A 17-year-old is shot and killed after an argument with a group of teens. A 16-year-old gang member slays a police officer. These two violent tales made headlines in America's heartland, Chicago, a steamy week last July. But they could--and have--happened anywhere in the U.S.

Teen violence has especially grabbed the spotlight since 18-year-old Eric Harris and 17-year-old Dylan Klebold launched an assault inside Columbine High School in Littleton, Colo., on April 20, 1999. They shot and killed 13 people and injured more than 20 before taking their own lives--the worst incident of school gun violence in U.S. history.

Since 1994, the number of teens arrested for serious violent crimes--murder, robbery, and rape--has plummeted from more than 500 arrests per 100,000 teens in 1994 to fewer than 350 arrests per 100,000 in 1999. Still, more than 100,000 teens under 18 were arrested for violent crimes in i999, and teen violence in schools has actually increased.

Now scientists are searching for the roots of violent behavior. You'll read some findings on the following pages. But first read each statement below and decide whether it's true or false. Then turn the page to learn more about youth violence.


1. Scientists think some people are born violent--they inherit a "violence" gene.

True False Maybe

2. Exposure to violence in the media (TV, movies, video games, music lyrics, the Internet) causes people to become violent in real life.

True False Maybe

3. Drug and alcohol use is linked with violence.

True False Maybe

4. Children who experience physical abuse are more likely to become violent themselves.

True False Maybe

5. Hormones, puberty, and other developmental factors increase teen violence.

True False Maybe


1. False. "There is no gene that is a `violence' gene," says Delbert Elliott, director of the Center for the Study and Prevention of Violence at the University of Colorado in Boulder. But that doesn't mean genes (hereditary material in cells) don't play any role in violent behavior. Says Elliott: Scientists just don't yet understand that role.

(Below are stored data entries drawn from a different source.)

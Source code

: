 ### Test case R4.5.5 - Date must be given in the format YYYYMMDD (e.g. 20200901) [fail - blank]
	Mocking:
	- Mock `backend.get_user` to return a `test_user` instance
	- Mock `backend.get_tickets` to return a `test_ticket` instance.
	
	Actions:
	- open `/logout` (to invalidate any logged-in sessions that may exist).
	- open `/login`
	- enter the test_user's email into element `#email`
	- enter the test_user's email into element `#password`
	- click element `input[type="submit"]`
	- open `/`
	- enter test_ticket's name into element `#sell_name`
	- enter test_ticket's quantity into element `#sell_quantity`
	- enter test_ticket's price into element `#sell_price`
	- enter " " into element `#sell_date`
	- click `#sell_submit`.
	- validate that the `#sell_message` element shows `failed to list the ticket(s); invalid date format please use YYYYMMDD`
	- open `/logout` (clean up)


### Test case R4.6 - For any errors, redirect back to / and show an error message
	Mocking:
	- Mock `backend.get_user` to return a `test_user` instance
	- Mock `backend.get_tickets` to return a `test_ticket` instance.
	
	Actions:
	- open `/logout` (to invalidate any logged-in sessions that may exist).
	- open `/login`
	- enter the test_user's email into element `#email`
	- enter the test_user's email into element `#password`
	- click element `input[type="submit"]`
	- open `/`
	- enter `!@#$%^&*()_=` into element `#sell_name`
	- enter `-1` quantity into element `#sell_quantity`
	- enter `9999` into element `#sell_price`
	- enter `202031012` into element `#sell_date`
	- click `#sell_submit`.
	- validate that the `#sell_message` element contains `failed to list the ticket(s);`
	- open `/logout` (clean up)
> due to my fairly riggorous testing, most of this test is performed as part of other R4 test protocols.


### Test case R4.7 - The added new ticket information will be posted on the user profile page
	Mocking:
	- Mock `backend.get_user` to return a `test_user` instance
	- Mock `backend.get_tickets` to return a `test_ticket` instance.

For example, research suggests people may inherit certain broad personality traits, like impulsivity, the tendency to act or react immediately without mental reflection. A genetic trait like impulsivity combined with environmental risk factors--exposure to street violence or peer pressure from gangs, for example--might increase the chance of someone becoming violent. "But violent behavior is the result of a combination of factors, not any one alone," Elliott says.

2. True. Before American teens turn 18, they've witnessed an estimated 200,000 acts of violence on TV. Evidence suggests exposure to violence in the media can trigger short-term aggressive behavior--behavior intended to harm others, including shoving and starting fights. That aggression usually lasts a few hours or days. Evidence that exposure to media violence causes aggressive teens to rob or murder is far weaker, claims "Youth Violence: A Report of the Surgeon General," published earlier this year.

However, many experts think media violence does exert a lasting impact. Leonard Eron, senior scientist at the University of Michigan's Institute for Social Research, has tracked 856 people since they were 8 years old. He gathered data about their aggression levels as rated by their peers, and the amount and types of TV programs they watched when they were 8, 10, 19, and 30: "We found evidence at each stage that the more violence they watched as children, the more aggressive they were." This includes using abusive language and developing antisocial attitudes.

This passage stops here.